Он спускался с холма, шляпа надвинута на глаза, дождь стеной. Он пришел слишком рано — наверное, все проиграл. Я стояла в дозоре. И предупредила бы маму — я уже шла к ней, но, спустившись с лестницы, я увидела мужчину. Он склонился над ней, ее голова на столе, она поворачивается то влево, то вправо, и волосы скользят по скатерти. Прямо за ней стоит кружка с усмехающимся толстяком Тоби. Ее глаза встречаются с моими. Она замирает, и мужчина оборачивается, глядит на меня, усмехается. Улыбка сверкает золотом. Его рука закрывает мамин рот, а то, что я поначалу приняла за кровь, оказывается багровой искрой.

От двери доносится крик. Фрэн тоже в дозоре, стоит на улице и делает, что велели, но на сей раз отец ее поймал. Он нас всех поймает. Мы бежим резвым ручейком: мы с Фрэн проскальзываем мимо отца, он тянет руки к нашим шеям, но ухватить не успевает. Джо Медора выскакивает из окна столовой на улицу. Но маму отец настигает. Он сдирает с нее платье, как шкурку с кролика. И теперь она лежит в Клетушке, и над ее головой раскачивается голая лампочка.

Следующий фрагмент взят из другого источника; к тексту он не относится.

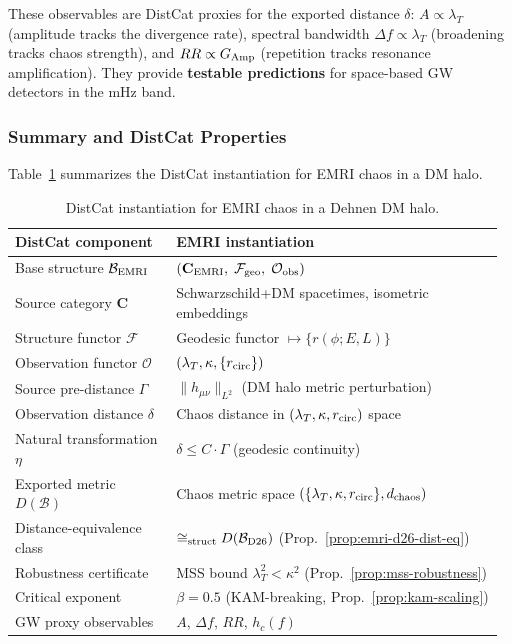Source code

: \documentclass[
]{article}
\begin{document}
These observables are DistCat proxies for the exported distance $\delta$: $A \propto \lambda_T$ (amplitude tracks the divergence rate), spectral bandwidth $\Delta f \propto \lambda_T$ (broadening tracks chaos strength), and $RR \propto G_{\rm Amp}$ (repetition tracks resonance amplification). They provide \textbf{testable predictions} for space-based GW detectors in the mHz band.

\subsubsection{Summary and DistCat Properties}\label{subsec:emri-summary}

Table~\ref{tab:emri-distcat} summarizes the DistCat instantiation for EMRI chaos in a DM halo.

\begin{table}[t]
\centering
\begin{tabular}{@{} >{\raggedright\arraybackslash}p{0.32\linewidth} >{\raggedright\arraybackslash}p{0.65\linewidth}@{}}
\toprule
\textbf{DistCat component} & \textbf{EMRI instantiation} \\
\midrule
Base structure $\mathcal{B}_{\rm EMRI}$ & $(\mathbf{C}_{\rm EMRI},\; \mathcal{F}_{\rm geo},\; \mathcal{O}_{\rm obs})$ \\
Source category $\mathbf{C}$ & Schwarzschild+DM spacetimes, isometric embeddings \\
Structure functor $\mathcal{F}$ & Geodesic functor $\mapsto \{r(\phi; E,L)\}$ \\
Observation functor $\mathcal{O}$ & $(\lambda_T, \kappa, \{r_{\rm circ}\})$ \\
Source pre-distance $\Gamma$ & $\|h_{\mu\nu}\|_{L^2}$ (DM halo metric perturbation) \\
Observation distance $\delta$ & Chaos distance in $(\lambda_T, \kappa, r_{\rm circ})$ space \\
Natural transformation $\eta$ & $\delta \leq C \cdot \Gamma$ (geodesic continuity) \\
Exported metric $D(\mathcal{B})$ & Chaos metric space $(\{\lambda_T, \kappa, r_{\rm circ}\}, d_{\rm chaos})$ \\
Distance-equivalence class & $\cong_{\rm struct} D(\mathcal{B}_{\rm D26})$ (Prop.~\ref{prop:emri-d26-dist-eq}) \\
Robustness certificate & MSS bound $\lambda_T^2 < \kappa^2$ (Prop.~\ref{prop:mss-robustness}) \\
Critical exponent & $\beta = 0.5$ (KAM-breaking, Prop.~\ref{prop:kam-scaling}) \\
GW proxy observables & $A$, $\Delta f$, $RR$, $h_c(f)$ \\
\bottomrule
\end{tabular}
\caption{DistCat instantiation for EMRI chaos in a Dehnen DM halo.}
\label{tab:emri-distcat}
\end{table}
\end{document}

Он стоит на заднем крыльце и поджидает Фрэн. Если я хорошенько притаюсь, он меня не найдет.

Все это всплывает в памяти: кролики и их запах совсем рядом со мной, в клетке; влажные куски шкурки; рука отца в тельце кролика, располосованный живот, темнота внутри, горячий удушливый запах. Жара.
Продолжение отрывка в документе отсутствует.